又、本願発明は、フジツボ第3接着タンパク質(特開平09−299089)に繰り返し構造又はそのコンセンサス配列に基づく自己集合性ペプチドに電荷のクラスターを有する配列を付加することができる。具体的には、HEED,KHD,EEDHKHHDH,KKH,HRK、EHSHDHHDDDを挙げることができ、好適には、EHSHDHHDDDを用いることができる。更に、具体的には、配列番号1で表されるペプチドのアミノ末端側にEHSHDHHDDDを結合したポリペプチド(配列番号2:EHSHDHHDDDEKIPCNEKHPCYRCDADTKCSCDCE)が挙げられる。
又、次に掲げるペプチドも自己集合性を有しうるペプチドであり、本願発明に包含される。
更に、本願発明には、フジツボ第3接着タンパク質(特開平09−299089)に繰り返し構造又はそのコンセンサス配列に基づく自己集合性ペプチド配列、並びにシロスジフジツボの接着タンパク質(特願2003−325604)の繰り返し構造に基づく自己集合性ペプチドに細胞接着、金属結合又は抗菌性配列等のモチーフ配列を結合して調製される機能性を付した自己集合性ポリペプチドも含まれる。例えば、上記配列番号1〜12のいずれかで表されるペプチドのNあるいはC末端に細胞接着モチーフであるRGD(アルギニンーグリシンーアスパラギン酸)を結合させることができる。
本願発明には、上記した配列番号1〜12いずれか記載のアミノ酸配列において、1又は数個のアミノ酸が置換、付加および欠失からなる群より選択される少なくとも1つ以上の変異を有する改変ポリペプチドで表されるペプチドであって、塩濃度依存性自己集合性を示すペプチドも包含される。
又、本願発明には、上記した配列番号1〜12いずれかで表されるペプチドをコードする遺伝子、及び配列番号1〜12いずれかで表されるアミノ酸配列に1又は数個のアミノ酸が欠失、置換、及び/又は付加されたアミノ酸配列で表されるペプチドであって、塩濃度依存性自己集合性を示すペプチドをコードする遺伝子が包含され、例えば、配列番号13又は14で表される配列の遺伝子が含まれ、具体的には、特開平09−299089に記載の配列番号1の配列中塩基番号433〜501の配列及び同配列番号1の塩基番号502〜582の配列で表される遺伝子も包含する。
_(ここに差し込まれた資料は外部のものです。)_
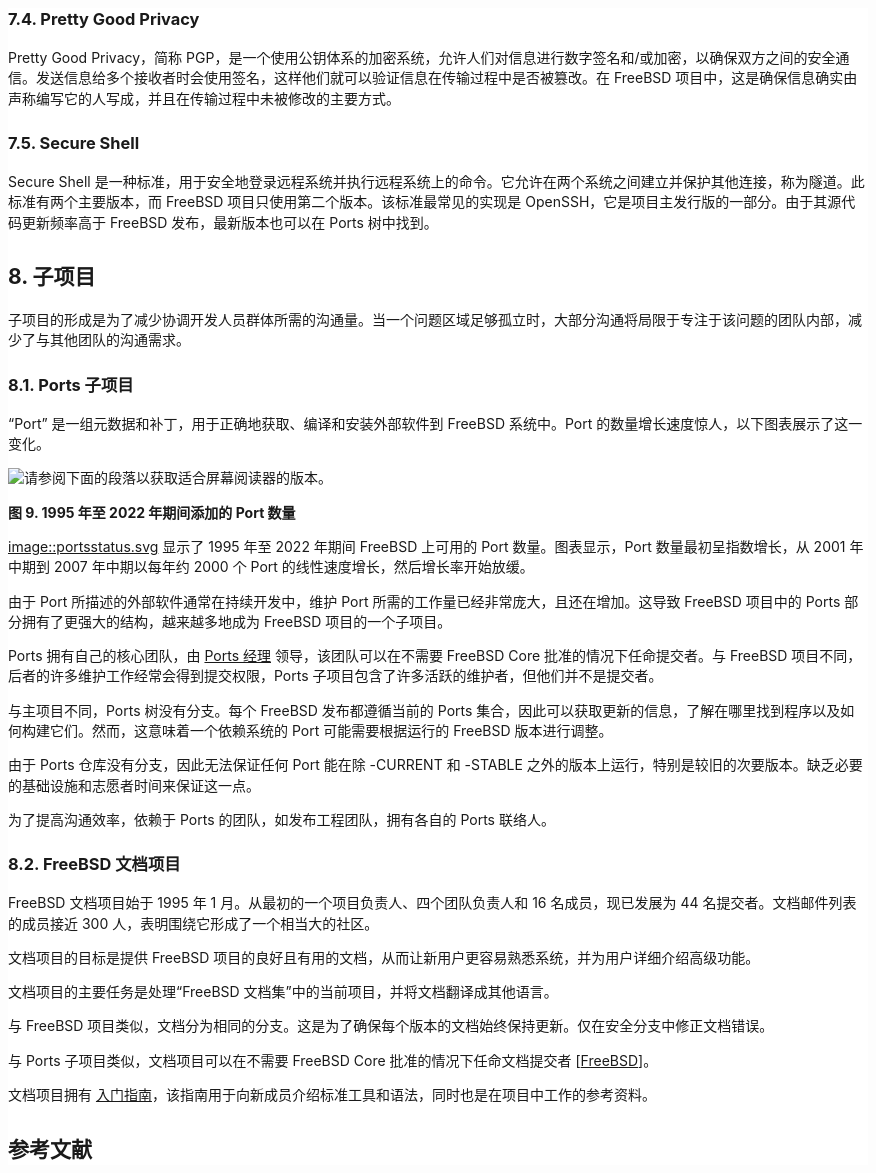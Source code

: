 ### 7.4. Pretty Good Privacy

Pretty Good Privacy，简称 PGP，是一个使用公钥体系的加密系统，允许人们对信息进行数字签名和/或加密，以确保双方之间的安全通信。发送信息给多个接收者时会使用签名，这样他们就可以验证信息在传输过程中是否被篡改。在 FreeBSD 项目中，这是确保信息确实由声称编写它的人写成，并且在传输过程中未被修改的主要方式。

### 7.5. Secure Shell

Secure Shell 是一种标准，用于安全地登录远程系统并执行远程系统上的命令。它允许在两个系统之间建立并保护其他连接，称为隧道。此标准有两个主要版本，而 FreeBSD 项目只使用第二个版本。该标准最常见的实现是 OpenSSH，它是项目主发行版的一部分。由于其源代码更新频率高于 FreeBSD 发布，最新版本也可以在 Ports 树中找到。

## 8. 子项目

子项目的形成是为了减少协调开发人员群体所需的沟通量。当一个问题区域足够孤立时，大部分沟通将局限于专注于该问题的团队内部，减少了与其他团队的沟通需求。

### 8.1. Ports 子项目

“Port” 是一组元数据和补丁，用于正确地获取、编译和安装外部软件到 FreeBSD 系统中。Port 的数量增长速度惊人，以下图表展示了这一变化。

![请参阅下面的段落以获取适合屏幕阅读器的版本。](https://docs.freebsd.org/images/books/dev-model/portsstatus.svg)

**图 9. 1995 年至 2022 年期间添加的 Port 数量**

[image::portsstatus.svg](https://docs.freebsd.org/en/books/dev-model/#fig-ports) 显示了 1995 年至 2022 年期间 FreeBSD 上可用的 Port 数量。图表显示，Port 数量最初呈指数增长，从 2001 年中期到 2007 年中期以每年约 2000 个 Port 的线性速度增长，然后增长率开始放缓。

由于 Port 所描述的外部软件通常在持续开发中，维护 Port 所需的工作量已经非常庞大，且还在增加。这导致 FreeBSD 项目中的 Ports 部分拥有了更强大的结构，越来越多地成为 FreeBSD 项目的一个子项目。

Ports 拥有自己的核心团队，由 [Ports 经理](https://docs.freebsd.org/en/books/dev-model/#role-ports-manager) 领导，该团队可以在不需要 FreeBSD Core 批准的情况下任命提交者。与 FreeBSD 项目不同，后者的许多维护工作经常会得到提交权限，Ports 子项目包含了许多活跃的维护者，但他们并不是提交者。

与主项目不同，Ports 树没有分支。每个 FreeBSD 发布都遵循当前的 Ports 集合，因此可以获取更新的信息，了解在哪里找到程序以及如何构建它们。然而，这意味着一个依赖系统的 Port 可能需要根据运行的 FreeBSD 版本进行调整。

由于 Ports 仓库没有分支，因此无法保证任何 Port 能在除 -CURRENT 和 -STABLE 之外的版本上运行，特别是较旧的次要版本。缺乏必要的基础设施和志愿者时间来保证这一点。

为了提高沟通效率，依赖于 Ports 的团队，如发布工程团队，拥有各自的 Ports 联络人。

### 8.2. FreeBSD 文档项目

FreeBSD 文档项目始于 1995 年 1 月。从最初的一个项目负责人、四个团队负责人和 16 名成员，现已发展为 44 名提交者。文档邮件列表的成员接近 300 人，表明围绕它形成了一个相当大的社区。

文档项目的目标是提供 FreeBSD 项目的良好且有用的文档，从而让新用户更容易熟悉系统，并为用户详细介绍高级功能。

文档项目的主要任务是处理“FreeBSD 文档集”中的当前项目，并将文档翻译成其他语言。

与 FreeBSD 项目类似，文档分为相同的分支。这是为了确保每个版本的文档始终保持更新。仅在安全分支中修正文档错误。

与 Ports 子项目类似，文档项目可以在不需要 FreeBSD Core 批准的情况下任命文档提交者 \[[FreeBSD](https://docs.freebsd.org/en/books/dev-model/#freebsd-doceng-charter)]。

文档项目拥有 [入门指南](https://docs.freebsd.org/en/books/fdp-primer/)，该指南用于向新成员介绍标准工具和语法，同时也是在项目中工作的参考资料。

## 参考文献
更に、本願発明には、上記した遺伝子を組み換えた組み換えベクター及び当該組み換えベクターを用いた、本願発明の自己集合性ペプチドを発現する方法が包含される。
本発明のペプチドは一般的な化学合成の他に、対応するDNAを化学合成後、一般的な微生物や培養細胞により組み換え体を調製することによっても入手することができる。
化学合成法としては、t−Boc法とFmoc法を用いることができ、ペプチド合成機を利用して合成することもできる。また、遺伝子組み換え法による生産としては、例えば、配列番号13又は14に示される遺伝子を公知の発現ベクターを、例えば、大腸菌を宿主とする場合はpET若しくはpGEMEX、又は哺乳動物細胞を宿主とする場合はpCIにそれぞれ組み換えて、発現させる方法を用いることができる。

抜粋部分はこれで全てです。